### Exercise directions:
Each line in the entries below that holds the string "path" is to be listed.
BEGIN
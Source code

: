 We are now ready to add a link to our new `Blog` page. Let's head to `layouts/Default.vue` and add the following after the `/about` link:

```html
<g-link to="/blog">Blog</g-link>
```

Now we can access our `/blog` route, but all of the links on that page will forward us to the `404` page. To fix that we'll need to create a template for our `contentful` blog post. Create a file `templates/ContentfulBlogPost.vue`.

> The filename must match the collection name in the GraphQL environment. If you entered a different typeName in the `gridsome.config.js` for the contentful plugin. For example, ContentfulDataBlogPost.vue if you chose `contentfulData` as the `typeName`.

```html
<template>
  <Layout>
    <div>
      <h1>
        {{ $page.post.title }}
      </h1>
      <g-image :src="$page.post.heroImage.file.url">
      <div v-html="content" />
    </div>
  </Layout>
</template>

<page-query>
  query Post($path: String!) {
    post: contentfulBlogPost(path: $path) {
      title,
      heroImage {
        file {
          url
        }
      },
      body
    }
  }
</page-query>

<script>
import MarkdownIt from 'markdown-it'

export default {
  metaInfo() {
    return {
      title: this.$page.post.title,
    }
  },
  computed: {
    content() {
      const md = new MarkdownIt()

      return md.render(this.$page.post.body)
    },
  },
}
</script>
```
END
### Response:
  query Post($path: String!) {
    post: contentfulBlogPost(path: $path) {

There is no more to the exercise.